The concussion suffered by Jay Cutler overshadowed some elements of the game played by the offense.
But not all.
The offense was presented with the ball at the Chicago 45, its 37 and the Houston 45. The result: zero points, three turnovers and 10 plays in arguably the worst single quarter of the 2012 season. Of the Bears 14 possessions, nine started at no worse than the Chicago 35, yet the offense managed just six points for the game.
It is not automatically a positive that the Bears offense got better when Cutler was out.
The defense, as it has so frequently through this half-season, gave the Bears opportunities on Tim Jennings interceptions twice in the first 16 minutes. Devin Hester returned Houstons punt after the first possession to the Chicago 45. None of hose mattered.
The problem is that the offense turned those into just three points. The offense gave away the ball on its first two first-quarter possessions on fumbles, by Kellen Davis and Michael Bush, when players simply failed to secure the ball on basic tackles, no overt strip. Add to that Cutlers puzzling mis-throw toward Davis and the Bears were very lucky to end the first quarter down just 3-0.
In the end, luck had nothing to do with it.
QUARTERBACK    D
Jay Cutler threw 14 passes. Seven were caught by his receivers, two were caught by Texans and five were caught by no one. His 16.7 passer rating was the second-lowest of his career behind only his 7.9 in 2009 at Baltimore.
Cutlers first interception thrown into double coverage to Kellen Davis was a poor decision and wasted a first-quarter scoring opportunity after a Jennings interception. He squandered a drive in the Houston end with another throw into coverage, forced toward Brandon Marshall.
Jason Campbell was an upgrade, at least for the moment. Campbell completed 11 of 19 for 94 yards, 45 of those coming on a toss to Marshall. The Texans committed to taking away anything deep but Campbell, the receivers and backs were not able to exploit anything underneath.
RUNNING BACK    D
Matt Forte was controlled with 39 yards on 16 carries (2.4 ypc.), the first time this season he was held below four yards per carry. Forte had no run longer than eight yards and was less than ineffective in the passing game, with five receptions for a net two yards (minus-1.5 yd. average).
Michael Bush had a 20-yard carry but squandered a scoring drive with a fumble after a good fourth-down conversion run in Houstons end in the first quarter. Backs provided support in pass protection with fullback Evan Rodriguez delivering solid blocks that helped keep Bears quarterbacks from being sacked.
RECEIVERS   F
Brandon Marshall recorded his standard 100-yard game (107) with eight catches. But the rest of the receiving group was close to useless, particularly the tight end group.
Kellen Davis position in the starting lineup has to be evaluated. His fumble on the Bears first play after a big Devin Hester punt return was a disastrous start in a game where the Bears desperately needed a fast start. Davis also committed a decisive drop late in the fourth quarter on what would have been a big third-down conversion.

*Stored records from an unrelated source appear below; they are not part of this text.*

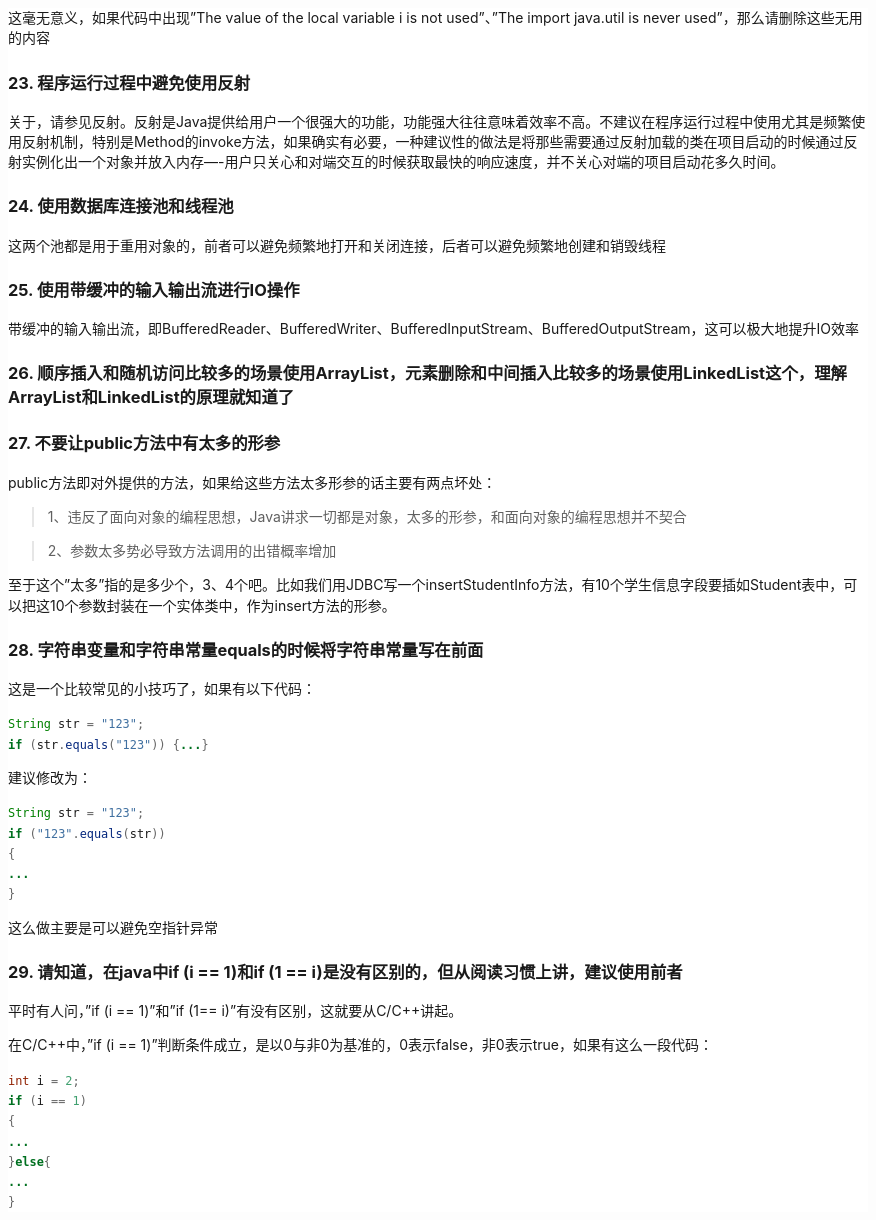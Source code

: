 这毫无意义，如果代码中出现”The value of the local variable i is not used”、”The import java.util is never used”，那么请删除这些无用的内容

### 23. 程序运行过程中避免使用反射

关于，请参见反射。反射是Java提供给用户一个很强大的功能，功能强大往往意味着效率不高。不建议在程序运行过程中使用尤其是频繁使用反射机制，特别是Method的invoke方法，如果确实有必要，一种建议性的做法是将那些需要通过反射加载的类在项目启动的时候通过反射实例化出一个对象并放入内存—-用户只关心和对端交互的时候获取最快的响应速度，并不关心对端的项目启动花多久时间。

### 24. 使用数据库连接池和线程池

这两个池都是用于重用对象的，前者可以避免频繁地打开和关闭连接，后者可以避免频繁地创建和销毁线程

### 25. 使用带缓冲的输入输出流进行IO操作

带缓冲的输入输出流，即BufferedReader、BufferedWriter、BufferedInputStream、BufferedOutputStream，这可以极大地提升IO效率

### 26. 顺序插入和随机访问比较多的场景使用ArrayList，元素删除和中间插入比较多的场景使用LinkedList这个，理解ArrayList和LinkedList的原理就知道了

### 27. 不要让public方法中有太多的形参

public方法即对外提供的方法，如果给这些方法太多形参的话主要有两点坏处：

>1、违反了面向对象的编程思想，Java讲求一切都是对象，太多的形参，和面向对象的编程思想并不契合

>2、参数太多势必导致方法调用的出错概率增加

至于这个”太多”指的是多少个，3、4个吧。比如我们用JDBC写一个insertStudentInfo方法，有10个学生信息字段要插如Student表中，可以把这10个参数封装在一个实体类中，作为insert方法的形参。

### 28. 字符串变量和字符串常量equals的时候将字符串常量写在前面

这是一个比较常见的小技巧了，如果有以下代码：
```java
String str = "123";
if (str.equals("123")) {...}
```

建议修改为：
```java
String str = "123";
if ("123".equals(str))
{
...
}
```
这么做主要是可以避免空指针异常

### 29. 请知道，在java中if (i == 1)和if (1 == i)是没有区别的，但从阅读习惯上讲，建议使用前者

平时有人问，”if (i == 1)”和”if (1== i)”有没有区别，这就要从C/C++讲起。

在C/C++中，”if (i == 1)”判断条件成立，是以0与非0为基准的，0表示false，非0表示true，如果有这么一段代码：
```java
int i = 2;
if (i == 1)
{
...
}else{
...
}
```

Davis finished with one reception from the five passes on which he was targeted.
Matt Spaeth caught all three of the passes thrown to him but for a total of four yards. He got no depth on routes and netted five yards on one catch, meaning his net was minus-1 on two other catches. Kyle Adams had one reception for seven yards.
Devin Hester produced little from his two receptions, a total of four yards. Earl Bennett caught one ball for nine yards.
OFFENSIVE LINE   C-
A difficult group to assess. The run game was effectively stuffed virtually the entire game but Bears quarterbacks were unsacked for the first time this season against one of the leagues best attacking fronts.
The Texans moved rush terror J.J. Watt to multiple spots for matchups, including most of the first quarter against JMarcus Webb. Webb and Gabe Carimi got some help from their guards but both held up well against one of the NFLs elite pass rushers. Watt had no sacks, two tackles, one tackle for loss and one quarterback hit. No passes defensed by someone with 10 on the year.
The Bears were without penalty in the first half but saved the worst til last. Chilo Rachal drew a false-start flag in the third quarter and holding in the fourth. Carimi had his holding penalty on the Bears final possession.
COACHING     C-
Deciding what is poor execution and what was poor design is never easy. Play calling was surprising. The offense had 19 running plays and 37 pass plays (including quarterback runs off pass calls). The Houston defense schemed to take away the deep balls in the second half but too many plays were designed for less than yardage for first downs and little effort was made to loosen a defense that was giving up very little underneath.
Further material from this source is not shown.